In the video above, a girl that is obviously a huge fan of the show ends up less than happy about the choice of Peter Capaldi. I’ll agree that the video seems superficial, and the girl seems rather annoying, but let’s go deeper. The video is almost besides the point, as my real problem lies with all of the “real fans” that feel the need to be nasty to a young girl for “being fake”.

“Bye Fangirls! WHO don’t need you! Go listen to bieberand STFU”

“Back to Loose Women and X-Factor for you, slattern. You have “squee’d” your last.”

“Im surprised she wasnt fatter. Good job being superficial kid!”

…And it just goes on and on.

This video was circulated quite a bit over the weekend, and the “fake geek girl” crusade finally made it’s way into Doctor Who fandom. My question is: since when did we need to prove how much of a nerd we are to gain “street cred” with stuff like TV shows?

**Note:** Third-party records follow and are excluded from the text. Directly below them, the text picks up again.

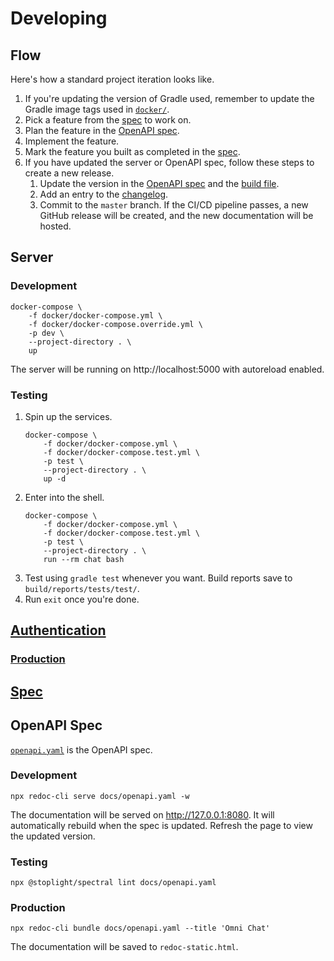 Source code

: # Developing

## Flow

Here's how a standard project iteration looks like.

1. If you're updating the version of Gradle used, remember to update the Gradle image tags used in [`docker/`](../docker).
1. Pick a feature from the [spec](spec.md) to work on.
1. Plan the feature in the [OpenAPI spec](openapi.yaml).
1. Implement the feature.
1. Mark the feature you built as completed in the [spec](spec.md).
1. If you have updated the server or OpenAPI spec, follow these steps to create a new release.
    1. Update the version in the [OpenAPI spec](openapi.yaml) and the [build file](../build.gradle.kts).
    1. Add an entry to the [changelog](CHANGELOG.md).
    1. Commit to the `master` branch. If the CI/CD pipeline passes, a new GitHub release will be created, and the new documentation will be hosted.

## Server

### Development

```
docker-compose \
    -f docker/docker-compose.yml \
    -f docker/docker-compose.override.yml \
    -p dev \
    --project-directory . \
    up
```

The server will be running on http://localhost:5000 with autoreload enabled.

### Testing

1. Spin up the services.
    ```
    docker-compose \
        -f docker/docker-compose.yml \
        -f docker/docker-compose.test.yml \
        -p test \
        --project-directory . \
        up -d
    ```
1. Enter into the shell.
    ```
    docker-compose \
        -f docker/docker-compose.yml \
        -f docker/docker-compose.test.yml \
        -p test \
        --project-directory . \
        run --rm chat bash
    ```
1. Test using `gradle test` whenever you want. Build reports save to `build/reports/tests/test/`.
1. Run `exit` once you're done.

## [Authentication](authentication.md)

### [Production](production.md)

## [Spec](spec.md)

## OpenAPI Spec

[`openapi.yaml`](openapi.yaml) is the OpenAPI spec.

### Development

```
npx redoc-cli serve docs/openapi.yaml -w
```

The documentation will be served on http://127.0.0.1:8080. It will automatically rebuild when the spec is updated. Refresh the page to view the updated version.

### Testing

```
npx @stoplight/spectral lint docs/openapi.yaml
```

### Production

```
npx redoc-cli bundle docs/openapi.yaml --title 'Omni Chat'
```

The documentation will be saved to `redoc-static.html`. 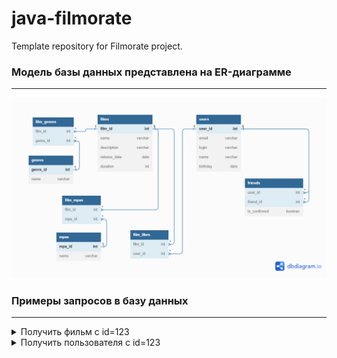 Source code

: # java-filmorate
Template repository for Filmorate project.

### Модель базы данных представлена на ER-диаграмме

---
![Модель базы данных](db.png)

### Примеры запросов в базу данных

---

<details>
  <summary>Получить фильм с id=123</summary>

```sql
    SELECT *
    FROM films
    WHERE film_id = 123;
```

</details>  

<details>
  <summary>Получить пользователя с id=123</summary>

```sql
    SELECT *
    FROM users
    WHERE user_id = 123;
```

</details>  
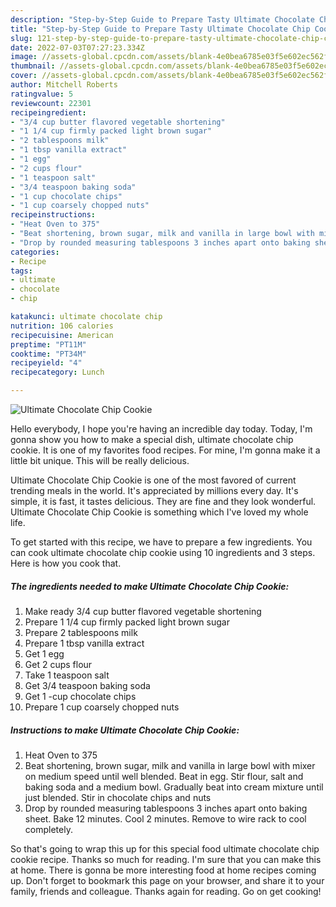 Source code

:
 ```yaml
---
description: "Step-by-Step Guide to Prepare Tasty Ultimate Chocolate Chip Cookie"
title: "Step-by-Step Guide to Prepare Tasty Ultimate Chocolate Chip Cookie"
slug: 121-step-by-step-guide-to-prepare-tasty-ultimate-chocolate-chip-cookie
date: 2022-07-03T07:27:23.334Z
image: //assets-global.cpcdn.com/assets/blank-4e0bea6785e03f5e602ec562f230caae08da540cada707380b4fe1bbebba43da.png
thumbnail: //assets-global.cpcdn.com/assets/blank-4e0bea6785e03f5e602ec562f230caae08da540cada707380b4fe1bbebba43da.png
cover: //assets-global.cpcdn.com/assets/blank-4e0bea6785e03f5e602ec562f230caae08da540cada707380b4fe1bbebba43da.png
author: Mitchell Roberts
ratingvalue: 5
reviewcount: 22301
recipeingredient:
- "3/4 cup butter flavored vegetable shortening"
- "1 1/4 cup firmly packed light brown sugar"
- "2 tablespoons milk"
- "1 tbsp vanilla extract"
- "1 egg"
- "2 cups flour"
- "1 teaspoon salt"
- "3/4 teaspoon baking soda"
- "1 cup chocolate chips"
- "1 cup coarsely chopped nuts"
recipeinstructions:
- "Heat Oven to 375"
- "Beat shortening, brown sugar, milk and vanilla in large bowl with mixer on medium speed until well blended. Beat in egg. Stir flour, salt and baking soda and a medium bowl. Gradually beat into cream mixture until just blended. Stir in chocolate chips and nuts"
- "Drop by rounded measuring tablespoons 3 inches apart onto baking sheet. Bake 12 minutes. Cool 2 minutes. Remove to wire rack to cool completely."
categories:
- Recipe
tags:
- ultimate
- chocolate
- chip

katakunci: ultimate chocolate chip 
nutrition: 106 calories
recipecuisine: American
preptime: "PT11M"
cooktime: "PT34M"
recipeyield: "4"
recipecategory: Lunch

---
```



![Ultimate Chocolate Chip Cookie](//assets-global.cpcdn.com/assets/blank-4e0bea6785e03f5e602ec562f230caae08da540cada707380b4fe1bbebba43da.png)

Hello everybody, I hope you're having an incredible day today. Today, I'm gonna show you how to make a special dish, ultimate chocolate chip cookie. It is one of my favorites food recipes. For mine, I'm gonna make it a little bit unique. This will be really delicious.

Ultimate Chocolate Chip Cookie is one of the most favored of current trending meals in the world. It's appreciated by millions every day. It's simple, it is fast, it tastes delicious. They are fine and they look wonderful. Ultimate Chocolate Chip Cookie is something which I've loved my whole life.




To get started with this recipe, we have to prepare a few ingredients. You can cook ultimate chocolate chip cookie using 10 ingredients and 3 steps. Here is how you cook that.

<!--inarticleads1-->

##### The ingredients needed to make Ultimate Chocolate Chip Cookie:

1. Make ready 3/4 cup butter flavored vegetable shortening
1. Prepare 1 1/4 cup firmly packed light brown sugar
1. Prepare 2 tablespoons milk
1. Prepare 1 tbsp vanilla extract
1. Get 1 egg
1. Get 2 cups flour
1. Take 1 teaspoon salt
1. Get 3/4 teaspoon baking soda
1. Get 1 -cup chocolate chips
1. Prepare 1 cup coarsely chopped nuts




<!--inarticleads2-->

##### Instructions to make Ultimate Chocolate Chip Cookie:

1. Heat Oven to 375
1. Beat shortening, brown sugar, milk and vanilla in large bowl with mixer on medium speed until well blended. Beat in egg. Stir flour, salt and baking soda and a medium bowl. Gradually beat into cream mixture until just blended. Stir in chocolate chips and nuts
1. Drop by rounded measuring tablespoons 3 inches apart onto baking sheet. Bake 12 minutes. Cool 2 minutes. Remove to wire rack to cool completely.




So that's going to wrap this up for this special food ultimate chocolate chip cookie recipe. Thanks so much for reading. I'm sure that you can make this at home. There is gonna be more interesting food at home recipes coming up. Don't forget to bookmark this page on your browser, and share it to your family, friends and colleague. Thanks again for reading. Go on get cooking!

Are we supposed to collect merit badges now, or are we simply measuring the size of our nerd genitalia here? I honestly see no difference here to what happened when Matt Smith was announced for the role in 2009. Many old-timer fans were furious that someone so young was offered the role, facetiously suggesting that the Twelfth Doctor was going to be ten years old. Some stormed off and claimed to never watch the show again because of such a decision. Fans like me may have said: “good riddance  to them, as they are just as annoying as the video above. 

So what if someone hasn’t seen 50 years of a TV show, does that mean they can’t enjoy it? Maybe they enjoy it for a different reason than you. Just because somebody chooses to express their love for a show doing something like writing erotic fan fiction about it, that doesn’t make them part of some subservient class under the almighty uber-nerd class you you obviously are part of. If they are a “fake fan” then they will simply disappear when the next big thing comes along, why would they hang around something they hate?

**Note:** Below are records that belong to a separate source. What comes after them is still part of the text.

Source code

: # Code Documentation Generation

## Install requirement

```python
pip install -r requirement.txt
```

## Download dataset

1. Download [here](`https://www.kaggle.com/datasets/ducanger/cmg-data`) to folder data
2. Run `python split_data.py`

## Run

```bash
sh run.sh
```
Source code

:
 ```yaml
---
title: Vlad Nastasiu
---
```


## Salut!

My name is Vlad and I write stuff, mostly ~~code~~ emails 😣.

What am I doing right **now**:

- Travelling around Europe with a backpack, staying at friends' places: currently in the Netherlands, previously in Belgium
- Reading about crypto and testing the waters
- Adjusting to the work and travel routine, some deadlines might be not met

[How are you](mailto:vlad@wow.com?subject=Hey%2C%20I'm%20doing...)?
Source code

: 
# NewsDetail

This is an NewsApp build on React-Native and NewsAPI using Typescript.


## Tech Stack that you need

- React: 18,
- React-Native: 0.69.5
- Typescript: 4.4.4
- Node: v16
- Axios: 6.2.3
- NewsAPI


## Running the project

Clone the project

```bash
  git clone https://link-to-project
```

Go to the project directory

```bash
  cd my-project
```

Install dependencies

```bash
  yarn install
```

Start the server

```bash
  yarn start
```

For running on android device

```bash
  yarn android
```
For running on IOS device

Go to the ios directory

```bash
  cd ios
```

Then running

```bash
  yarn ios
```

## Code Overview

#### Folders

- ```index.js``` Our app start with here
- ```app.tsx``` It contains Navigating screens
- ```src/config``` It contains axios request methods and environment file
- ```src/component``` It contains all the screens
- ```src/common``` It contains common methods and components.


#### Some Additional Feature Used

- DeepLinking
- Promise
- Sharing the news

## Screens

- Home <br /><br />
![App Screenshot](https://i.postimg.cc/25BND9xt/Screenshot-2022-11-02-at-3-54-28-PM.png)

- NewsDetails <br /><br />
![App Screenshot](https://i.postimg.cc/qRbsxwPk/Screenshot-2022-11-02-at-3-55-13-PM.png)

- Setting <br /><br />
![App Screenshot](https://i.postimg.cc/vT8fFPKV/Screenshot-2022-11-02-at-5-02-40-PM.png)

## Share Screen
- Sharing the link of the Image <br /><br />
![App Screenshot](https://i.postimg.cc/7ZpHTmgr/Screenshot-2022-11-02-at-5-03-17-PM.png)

We, as nerds, need to GROW UP. We need to realize that things like science fiction, and comic books, and movies based on comic books have all gone mainstream. That thing that you are a fan of? Millions of new people like it as well, and that doesn’t mean that they are any less fans because of it. Some may not memorize random trivia related to the show, some may even concentrate on something you could care less about like wearing costumes from the show, but they are still fans. There are not “fake nerd girls” trying to destroy the lives of nerdy guys, because that sounds utterly ridiculous when said out loud. Yeah that cheerleader may have made your life hell in high school, but what if you both like Batman movies? Doctor Who? Comics? Maybe we should strive for common ground, and not perpetuate stupid John Hughes movie high school class structures into adulthood, it just makes us all look bad.

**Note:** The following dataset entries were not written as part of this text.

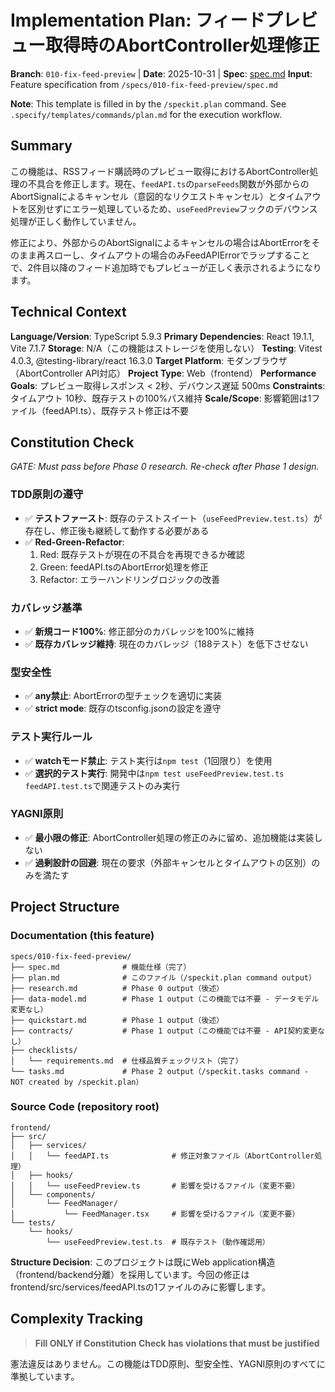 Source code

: # Implementation Plan: フィードプレビュー取得時のAbortController処理修正

**Branch**: `010-fix-feed-preview` | **Date**: 2025-10-31 | **Spec**: [spec.md](./spec.md)
**Input**: Feature specification from `/specs/010-fix-feed-preview/spec.md`

**Note**: This template is filled in by the `/speckit.plan` command. See `.specify/templates/commands/plan.md` for the execution workflow.

## Summary

この機能は、RSSフィード購読時のプレビュー取得におけるAbortController処理の不具合を修正します。現在、`feedAPI.ts`の`parseFeeds`関数が外部からのAbortSignalによるキャンセル（意図的なリクエストキャンセル）とタイムアウトを区別せずにエラー処理しているため、`useFeedPreview`フックのデバウンス処理が正しく動作していません。

修正により、外部からのAbortSignalによるキャンセルの場合はAbortErrorをそのまま再スローし、タイムアウトの場合のみFeedAPIErrorでラップすることで、2件目以降のフィード追加時でもプレビューが正しく表示されるようになります。

## Technical Context

**Language/Version**: TypeScript 5.9.3
**Primary Dependencies**: React 19.1.1, Vite 7.1.7
**Storage**: N/A（この機能はストレージを使用しない）
**Testing**: Vitest 4.0.3, @testing-library/react 16.3.0
**Target Platform**: モダンブラウザ（AbortController API対応）
**Project Type**: Web（frontend）
**Performance Goals**: プレビュー取得レスポンス < 2秒、デバウンス遅延 500ms
**Constraints**: タイムアウト 10秒、既存テストの100%パス維持
**Scale/Scope**: 影響範囲は1ファイル（feedAPI.ts）、既存テスト修正は不要

## Constitution Check

*GATE: Must pass before Phase 0 research. Re-check after Phase 1 design.*

### TDD原則の遵守

- ✅ **テストファースト**: 既存のテストスイート（`useFeedPreview.test.ts`）が存在し、修正後も継続して動作する必要がある
- ✅ **Red-Green-Refactor**:
  1. Red: 既存テストが現在の不具合を再現できるか確認
  2. Green: feedAPI.tsのAbortError処理を修正
  3. Refactor: エラーハンドリングロジックの改善

### カバレッジ基準

- ✅ **新規コード100%**: 修正部分のカバレッジを100%に維持
- ✅ **既存カバレッジ維持**: 現在のカバレッジ（188テスト）を低下させない

### 型安全性

- ✅ **any禁止**: AbortErrorの型チェックを適切に実装
- ✅ **strict mode**: 既存のtsconfig.jsonの設定を遵守

### テスト実行ルール

- ✅ **watchモード禁止**: テスト実行は`npm test`（1回限り）を使用
- ✅ **選択的テスト実行**: 開発中は`npm test useFeedPreview.test.ts feedAPI.test.ts`で関連テストのみ実行

### YAGNI原則

- ✅ **最小限の修正**: AbortController処理の修正のみに留め、追加機能は実装しない
- ✅ **過剰設計の回避**: 現在の要求（外部キャンセルとタイムアウトの区別）のみを満たす

## Project Structure

### Documentation (this feature)

```text
specs/010-fix-feed-preview/
├── spec.md              # 機能仕様（完了）
├── plan.md              # このファイル（/speckit.plan command output）
├── research.md          # Phase 0 output（後述）
├── data-model.md        # Phase 1 output（この機能では不要 - データモデル変更なし）
├── quickstart.md        # Phase 1 output（後述）
├── contracts/           # Phase 1 output（この機能では不要 - API契約変更なし）
├── checklists/
│   └── requirements.md  # 仕様品質チェックリスト（完了）
└── tasks.md             # Phase 2 output（/speckit.tasks command - NOT created by /speckit.plan）
```

### Source Code (repository root)

```text
frontend/
├── src/
│   ├── services/
│   │   └── feedAPI.ts              # 修正対象ファイル（AbortController処理）
│   ├── hooks/
│   │   └── useFeedPreview.ts       # 影響を受けるファイル（変更不要）
│   └── components/
│       └── FeedManager/
│           └── FeedManager.tsx     # 影響を受けるファイル（変更不要）
└── tests/
    └── hooks/
        └── useFeedPreview.test.ts  # 既存テスト（動作確認用）
```

**Structure Decision**: このプロジェクトは既にWeb application構造（frontend/backend分離）を採用しています。今回の修正はfrontend/src/services/feedAPI.tsの1ファイルのみに影響します。

## Complexity Tracking

> **Fill ONLY if Constitution Check has violations that must be justified**

憲法違反はありません。この機能はTDD原則、型安全性、YAGNI原則のすべてに準拠しています。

  1. Great post! I for one am happy that niche genres that were once considered “nerdy” and “uncool” are becoming popularised. It allows them to be accessed by a new demographic of fans, and anyone who is against this needs to wake up and welcome these new fans instead of excluding them.


    • I’m glad I’m not alone! LOL! It reminds me of when I watched The Avengers last year at the theater, I almost teared up because I would have never thought they would ever make a comic movie like that. We live in such a great time to be fans of stuff like this, and yet some are determined to be cynical.


  2. I agree completely. And I really wish it wasn’t like this. I’m always overjoyed to find someone who shares my hobbies and I don’t care how or why they like it, at least there’s something to talk about.

    Also-as a girl who’s into comics (and a million other “nerdy” things) it seems like there’s this extra pressure to prove that I’m a “real” fan and not just trying to get attention (or “in it for the cute boys,” because in comics, THAT isn’t a double standard at all). I love it when I find people (guys or girls) that are just like, “you like this? Cool! What did you think about x?”


    • Thanks for checking my blog out Traci! yeah Sarah has to deal with that stuff all the time as well, and that’s why I find this so distressing. It reminds me of the annoying sub vs dub debate that I always hated in anime fandom x a million.